Una società che mette l’eguaglianza davanti alla libertà non avrà né l’una né l’altra. Una società che mette la libertà davanti all’uguaglianza avrà un buon livello di entrambe. – Milton Friedman
L’economia mondiale, dopo la grande depressione causata dalla crisi del 1929, abbracciò l’ideologia keynesiana, e tale sistema rimase pressoché immutato fino agli anni Settanta. Questi decenni furono caratterizzati da una forte presenza dello Stato, volta a promuovere politiche mirate a migliorare le condizioni sociali e ad assistere la popolazione con servizi ritenuti essenziali. La situazione cambiò radicalmente con la crisi petrolifera del 1973, che con il fenomeno della stagflazione mise in luce alcuni limiti intrinseci dell’economia keynesiana. Pertanto si osservò l’avvento di nuove teorie economiche, come quelle della Scuola austriaca e della Scuola di Chicago, basate sul libero mercato.

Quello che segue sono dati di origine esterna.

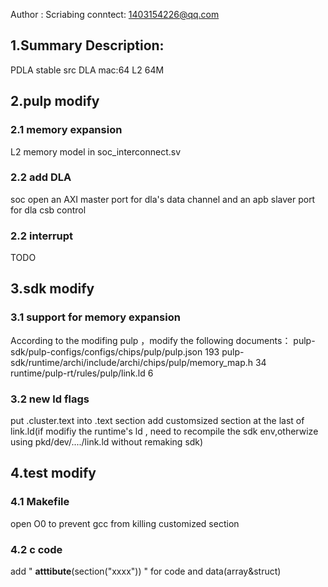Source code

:Author : Scriabing
conntect: 1403154226@qq.com


## 1.Summary Description:
PDLA stable src
DLA mac:64
L2 64M

## 2.pulp modify
### 2.1 memory expansion
L2 memory model in soc_interconnect.sv

### 2.2 add DLA
soc open an AXI master port for dla's data channel and an apb slaver port for dla csb control


### 2.2 interrupt
TODO


## 3.sdk modify
### 3.1 support for memory expansion
According to the modifing pulp ，modify the following documents：
pulp-sdk/pulp-configs/configs/chips/pulp/pulp.json 193
pulp-sdk/runtime/archi/include/archi/chips/pulp/memory_map.h 34
runtime/pulp-rt/rules/pulp/link.ld 6

### 3.2 new ld flags
put .cluster.text into .text section
add customsized section at the last of link.ld(if modifiy the runtime's ld , need to recompile the sdk env,otherwize using  pkd/dev/..../link.ld without remaking sdk)


## 4.test modify
### 4.1 Makefile
open O0 to prevent gcc from killing customized section

### 4.2 c code
add " __atttibute__(section("xxxx")) " for code and data(array&struct)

I fautori politici di tale rivoluzione neoliberista furono Margaret Thatcher nel Regno Unito e Ronald Reagan negli Stati Uniti.
La teoria neoliberista
Il neoliberismo è un orientamento di politica economica favorevole ad un mercato privo di regolamentazione e di autorità pubblica, governato cioè delle sole forze di mercato (domanda ed offerta), senza alcun intervento statale.
Il centro di questa dottrina fu senza dubbio l’Università di Chicago con Milton Friedman, allievo di Friedrich Hayek (uno dei principali esponenti della Scuola austriaca). Friedman, nel suo celebre “Capitalismo e Libertà”, elencò i cardini di tale sistema, fornendo una ricetta fondata sui seguenti punti.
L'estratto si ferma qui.